今回のアップデートは前回の前回のiOS 14.4.1から約20日後のアップデートとなり、今回も重要なセキュリティアップデートが含まれているとして全ユーザーに推奨されています。
脆弱性の問題を修正
アップルの公式サポートドキュメントによれば、今回の更新はWebkit(iOSやiPadOS向けブラウザのレンダリングエンジン)の脆弱性を修正したとのことです。以下、アップルによる説明文になります。
『iPhone 6s以降、iPad Pro(すべてのモデル)、iPad Air 2以降、iPad第5世代以降、iPad mini 4以降、iPod touch(第7世代)で利用可能
影響:悪意を持って作成された Web コンテンツを処理すると、ユニバーサルクロスサイトスクリプティングが発生する可能性があります。Appleは、この問題が積極的に悪用された可能性があるという報告を認識しています。

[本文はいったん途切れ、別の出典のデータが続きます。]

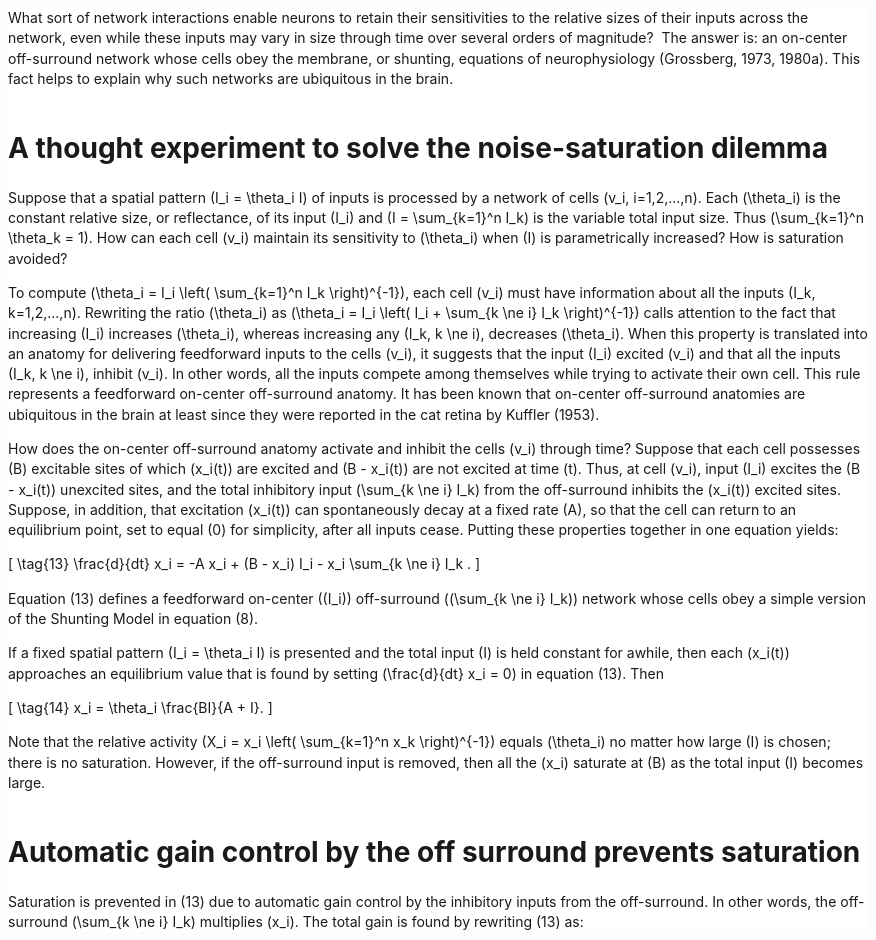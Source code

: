 What sort of network interactions enable neurons to retain their sensitivities to the relative sizes of their inputs across the network, even while these inputs may vary in size through time over several orders of magnitude?  The answer is: an on-center off-surround network whose cells obey the membrane, or shunting, equations of neurophysiology (Grossberg, 1973, 1980a). This fact helps to explain why such networks are ubiquitous in the brain.

# A thought experiment to solve the noise-saturation dilemma

Suppose that a spatial pattern \(I_i = \theta_i I\) of inputs is processed by a network of cells \(v_i, i=1,2,...,n\). Each \(\theta_i\) is the constant relative size, or reflectance, of its input \(I_i\) and \(I = \sum_{k=1}^n I_k\) is the variable total input size. Thus \(\sum_{k=1}^n \theta_k = 1\). How can each cell \(v_i\) maintain its sensitivity to \(\theta_i\) when \(I\) is parametrically increased? How is saturation avoided?

To compute \(\theta_i = I_i \left( \sum_{k=1}^n I_k \right)^{-1}\), each cell \(v_i\) must have information about all the inputs \(I_k, k=1,2,...,n\). Rewriting the ratio \(\theta_i\) as \(\theta_i = I_i \left( I_i + \sum_{k \ne i} I_k \right)^{-1}\) calls attention to the fact that increasing \(I_i\) increases \(\theta_i\), whereas increasing any \(I_k, k \ne i\), decreases \(\theta_i\). When this property is translated into an anatomy for delivering feedforward inputs to the cells \(v_i\), it suggests that the input \(I_i\) excited \(v_i\) and that all the inputs \(I_k, k \ne i\), inhibit \(v_i\). In other words, all the inputs compete among themselves while trying to activate their own cell. This rule represents a feedforward on-center off-surround anatomy. It has been known that on-center off-surround anatomies are ubiquitous in the brain at least since they were reported in the cat retina by Kuffler (1953).

How does the on-center off-surround anatomy activate and inhibit the cells \(v_i\) through time? Suppose that each cell possesses \(B\) excitable sites of which \(x_i(t)\) are excited and \(B - x_i(t)\) are not excited at time \(t\). Thus, at cell \(v_i\), input \(I_i\) excites the \(B - x_i(t)\) unexcited sites, and the total inhibitory input \(\sum_{k \ne i} I_k\) from the off-surround inhibits the \(x_i(t)\) excited sites. Suppose, in addition, that excitation \(x_i(t)\) can spontaneously decay at a fixed rate \(A\), so that the cell can return to an equilibrium point, set to equal \(0\) for simplicity, after all inputs cease. Putting these properties together in one equation yields:

\[ \tag{13} \frac{d}{dt} x_i = -A x_i + (B - x_i) I_i - x_i \sum_{k \ne i} I_k . \]

Equation (13) defines a feedforward on-center (\(I_i\)) off-surround (\(\sum_{k \ne i} I_k\)) network whose cells obey a simple version of the Shunting Model in equation (8).

If a fixed spatial pattern \(I_i = \theta_i I\) is presented and the total input \(I\) is held constant for awhile, then each \(x_i(t)\) approaches an equilibrium value that is found by setting \(\frac{d}{dt} x_i = 0\) in equation (13). Then

\[ \tag{14} x_i = \theta_i \frac{BI}{A + I}. \]

Note that the relative activity \(X_i = x_i \left( \sum_{k=1}^n x_k \right)^{-1}\) equals \(\theta_i\) no matter how large \(I\) is chosen; there is no saturation. However, if the off-surround input is removed, then all the \(x_i\) saturate at \(B\) as the total input \(I\) becomes large.

# Automatic gain control by the off surround prevents saturation

Saturation is prevented in (13) due to automatic gain control by the inhibitory inputs from the off-surround. In other words, the off-surround \(\sum_{k \ne i} I_k\) multiplies \(x_i\). The total gain is found by rewriting (13) as:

説明:この問題は、オブジェクトの有効期間の管理を改善することで解決されました。
CVE-2021-1879: Google脅威分析グループのクレメント・レシニーとGoogle脅威分析グループのビリー・レナード』
今回は既にiOS14から対象外の iPhone 5s, iPhone 6, iPhone 6 Plus, iPad Air, iPad mini 2, iPad mini 3, and iPod touch (第6世代)に対しても同様のプログラムのiOS 12.5.2も配信開始がされています。
ユニバーサルクロスサイトスクリプティングの発生を防ぐためか
今回ほぼ全機種に向けて配信されているのは、アップルがシステムを悪用されている可能性を懸念したことによるものになります。任意のドメイン上で任意のスクリプト実行が可能になる脆弱性のことをユニバーサルクロスサイトスクリプティングと言います。
この脆弱性を突き、攻撃者が不正に細工したURLを踏ませることで、正規サイトの認証情報を取得したり表示を改変したり、他のサイトに誘導するフィッシングなどに悪用されます。
最近でも悪質な誘導サイトやフィッシングメールなどが増えつつあります。セキュリティを強化するうえでも今回のアップデートは積極的に行うべきだと思います。